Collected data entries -
☆ ☆ ☆ ☆ ☆

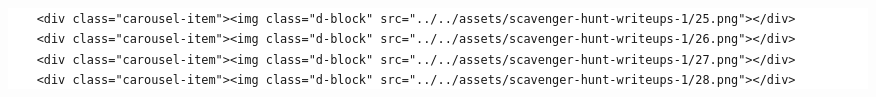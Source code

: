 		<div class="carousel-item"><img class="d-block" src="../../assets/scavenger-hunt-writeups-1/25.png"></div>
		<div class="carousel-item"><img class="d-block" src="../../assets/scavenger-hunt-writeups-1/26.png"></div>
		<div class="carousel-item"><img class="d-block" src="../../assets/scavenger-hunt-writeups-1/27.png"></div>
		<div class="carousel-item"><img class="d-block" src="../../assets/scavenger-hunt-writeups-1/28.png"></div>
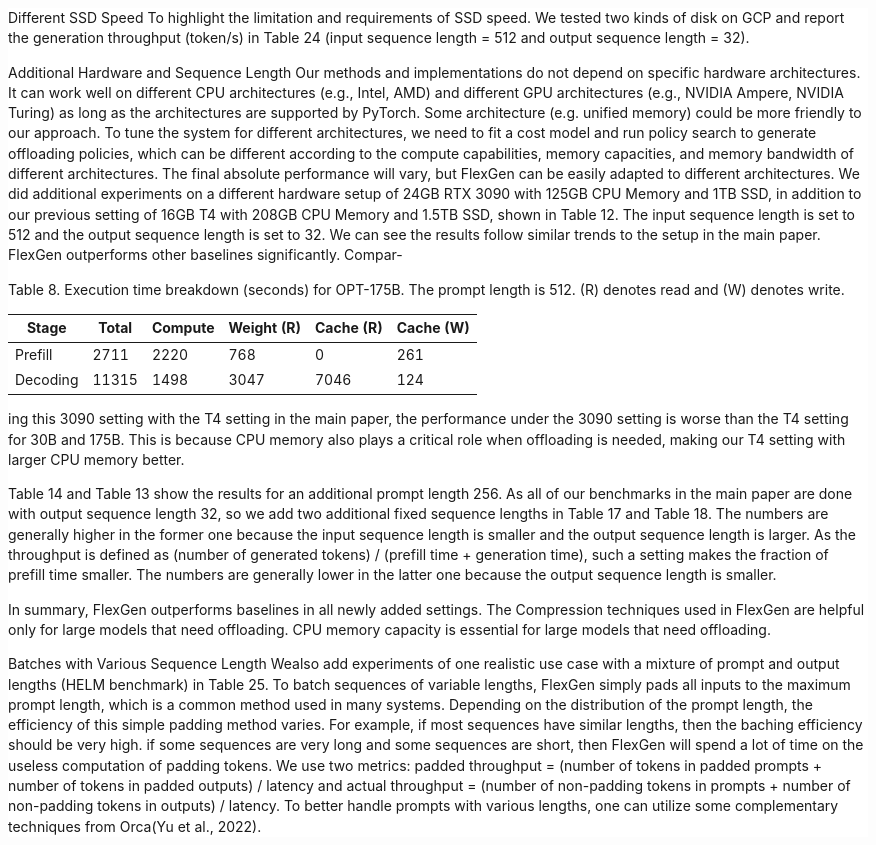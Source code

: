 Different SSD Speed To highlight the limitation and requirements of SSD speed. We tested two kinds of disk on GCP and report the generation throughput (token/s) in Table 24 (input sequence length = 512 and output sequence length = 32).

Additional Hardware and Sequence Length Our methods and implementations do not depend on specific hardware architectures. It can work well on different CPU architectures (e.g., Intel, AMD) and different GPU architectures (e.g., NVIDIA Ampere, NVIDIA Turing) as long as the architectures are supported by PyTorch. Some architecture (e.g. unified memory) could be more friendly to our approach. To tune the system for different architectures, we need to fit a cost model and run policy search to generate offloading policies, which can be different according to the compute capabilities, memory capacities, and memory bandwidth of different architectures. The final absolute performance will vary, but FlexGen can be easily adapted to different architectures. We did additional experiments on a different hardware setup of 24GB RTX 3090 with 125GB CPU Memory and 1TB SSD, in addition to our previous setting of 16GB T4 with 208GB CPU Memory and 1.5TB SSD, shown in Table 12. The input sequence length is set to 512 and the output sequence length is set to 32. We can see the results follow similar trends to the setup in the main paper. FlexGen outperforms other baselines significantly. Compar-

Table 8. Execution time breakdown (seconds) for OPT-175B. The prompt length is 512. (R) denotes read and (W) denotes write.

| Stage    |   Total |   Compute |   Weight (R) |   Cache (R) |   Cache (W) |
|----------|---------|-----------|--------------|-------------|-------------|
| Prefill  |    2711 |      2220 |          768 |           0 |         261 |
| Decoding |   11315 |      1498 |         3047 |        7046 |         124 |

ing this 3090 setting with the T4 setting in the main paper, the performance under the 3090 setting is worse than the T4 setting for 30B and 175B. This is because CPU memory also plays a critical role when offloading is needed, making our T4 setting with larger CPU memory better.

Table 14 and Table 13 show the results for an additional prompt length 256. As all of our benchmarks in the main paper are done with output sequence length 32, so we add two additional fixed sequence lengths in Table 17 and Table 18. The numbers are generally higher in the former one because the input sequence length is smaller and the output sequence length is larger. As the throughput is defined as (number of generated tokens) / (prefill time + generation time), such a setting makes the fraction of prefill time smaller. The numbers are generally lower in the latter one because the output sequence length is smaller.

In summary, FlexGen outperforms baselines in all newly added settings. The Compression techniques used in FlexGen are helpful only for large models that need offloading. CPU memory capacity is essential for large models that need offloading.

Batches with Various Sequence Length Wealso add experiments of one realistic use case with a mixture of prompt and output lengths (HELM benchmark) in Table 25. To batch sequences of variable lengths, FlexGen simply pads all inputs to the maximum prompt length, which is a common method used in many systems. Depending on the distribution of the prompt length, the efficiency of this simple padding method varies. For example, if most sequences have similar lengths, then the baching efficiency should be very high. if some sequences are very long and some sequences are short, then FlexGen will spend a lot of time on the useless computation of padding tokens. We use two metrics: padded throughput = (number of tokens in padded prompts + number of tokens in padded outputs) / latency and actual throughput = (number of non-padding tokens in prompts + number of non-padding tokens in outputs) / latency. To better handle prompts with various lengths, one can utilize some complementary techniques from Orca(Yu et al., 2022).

☆ ☆ ☆ ☆ ☆

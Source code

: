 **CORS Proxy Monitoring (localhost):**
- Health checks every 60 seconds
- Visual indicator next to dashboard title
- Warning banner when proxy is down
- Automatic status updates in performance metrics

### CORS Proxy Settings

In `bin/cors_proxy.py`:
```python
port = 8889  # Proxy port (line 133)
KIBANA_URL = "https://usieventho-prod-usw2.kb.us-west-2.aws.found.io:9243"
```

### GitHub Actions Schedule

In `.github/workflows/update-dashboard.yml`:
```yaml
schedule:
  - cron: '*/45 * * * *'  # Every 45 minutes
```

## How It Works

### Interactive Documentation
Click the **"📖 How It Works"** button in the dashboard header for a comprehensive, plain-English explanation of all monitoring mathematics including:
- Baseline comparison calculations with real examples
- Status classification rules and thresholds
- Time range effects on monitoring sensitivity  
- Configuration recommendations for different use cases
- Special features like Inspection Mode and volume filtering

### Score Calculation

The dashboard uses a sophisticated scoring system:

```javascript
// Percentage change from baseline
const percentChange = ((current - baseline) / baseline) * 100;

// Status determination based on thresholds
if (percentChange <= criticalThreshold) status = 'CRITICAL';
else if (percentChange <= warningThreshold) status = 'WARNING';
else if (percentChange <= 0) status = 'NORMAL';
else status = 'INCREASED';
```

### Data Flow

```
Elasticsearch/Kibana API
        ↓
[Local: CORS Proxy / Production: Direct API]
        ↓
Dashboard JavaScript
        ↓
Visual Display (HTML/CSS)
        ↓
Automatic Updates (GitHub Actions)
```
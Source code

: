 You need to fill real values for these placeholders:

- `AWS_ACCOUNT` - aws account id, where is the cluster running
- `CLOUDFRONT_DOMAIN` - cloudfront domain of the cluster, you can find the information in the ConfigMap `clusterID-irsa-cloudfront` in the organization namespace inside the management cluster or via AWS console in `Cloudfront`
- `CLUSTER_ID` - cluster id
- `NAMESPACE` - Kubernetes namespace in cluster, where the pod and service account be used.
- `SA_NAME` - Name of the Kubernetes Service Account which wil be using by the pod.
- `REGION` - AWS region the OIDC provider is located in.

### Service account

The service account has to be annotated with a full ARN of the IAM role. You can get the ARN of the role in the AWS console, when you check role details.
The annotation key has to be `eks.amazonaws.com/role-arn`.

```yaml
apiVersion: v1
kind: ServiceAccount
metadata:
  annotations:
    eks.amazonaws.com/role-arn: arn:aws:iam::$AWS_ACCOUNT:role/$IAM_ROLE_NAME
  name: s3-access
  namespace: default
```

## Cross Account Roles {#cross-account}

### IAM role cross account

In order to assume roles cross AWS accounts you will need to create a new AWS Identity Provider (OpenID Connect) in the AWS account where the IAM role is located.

☆ ☆ ☆ ☆ ☆

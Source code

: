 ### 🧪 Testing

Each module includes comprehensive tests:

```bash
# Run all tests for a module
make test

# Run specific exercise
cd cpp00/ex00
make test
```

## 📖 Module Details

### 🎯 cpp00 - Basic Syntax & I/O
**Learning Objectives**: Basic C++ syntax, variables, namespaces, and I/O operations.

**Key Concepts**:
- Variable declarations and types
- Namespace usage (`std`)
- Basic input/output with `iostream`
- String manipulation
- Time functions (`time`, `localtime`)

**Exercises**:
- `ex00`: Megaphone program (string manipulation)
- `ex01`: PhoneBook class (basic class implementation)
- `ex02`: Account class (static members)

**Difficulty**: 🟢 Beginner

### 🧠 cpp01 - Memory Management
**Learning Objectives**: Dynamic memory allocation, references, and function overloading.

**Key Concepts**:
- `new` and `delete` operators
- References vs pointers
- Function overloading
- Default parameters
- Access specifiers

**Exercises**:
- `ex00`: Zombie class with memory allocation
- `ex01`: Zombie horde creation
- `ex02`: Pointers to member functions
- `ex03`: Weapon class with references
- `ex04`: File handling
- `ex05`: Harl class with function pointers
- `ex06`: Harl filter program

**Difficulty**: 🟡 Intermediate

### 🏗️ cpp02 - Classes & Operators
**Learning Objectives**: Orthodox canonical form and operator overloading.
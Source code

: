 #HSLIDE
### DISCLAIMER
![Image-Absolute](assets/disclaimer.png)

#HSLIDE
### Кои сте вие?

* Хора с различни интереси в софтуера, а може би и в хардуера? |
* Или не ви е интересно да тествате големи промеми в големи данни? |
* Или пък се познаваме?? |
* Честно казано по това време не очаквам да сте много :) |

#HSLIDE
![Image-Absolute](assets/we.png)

☆ ☆ ☆ ☆ ☆

TASK BRIEF - From the records above, copy only the lines starting with the line that holds "You need to" and going on through the line that holds "by the pod.", exactly as written.

SOLUTION FOR THIS TASK -
: You need to fill real values for these placeholders:

- `AWS_ACCOUNT` - aws account id, where is the cluster running
- `CLOUDFRONT_DOMAIN` - cloudfront domain of the cluster, you can find the information in the ConfigMap `clusterID-irsa-cloudfront` in the organization namespace inside the management cluster or via AWS console in `Cloudfront`
- `CLUSTER_ID` - cluster id
- `NAMESPACE` - Kubernetes namespace in cluster, where the pod and service account be used.
- `SA_NAME` - Name of the Kubernetes Service Account which wil be using by the pod.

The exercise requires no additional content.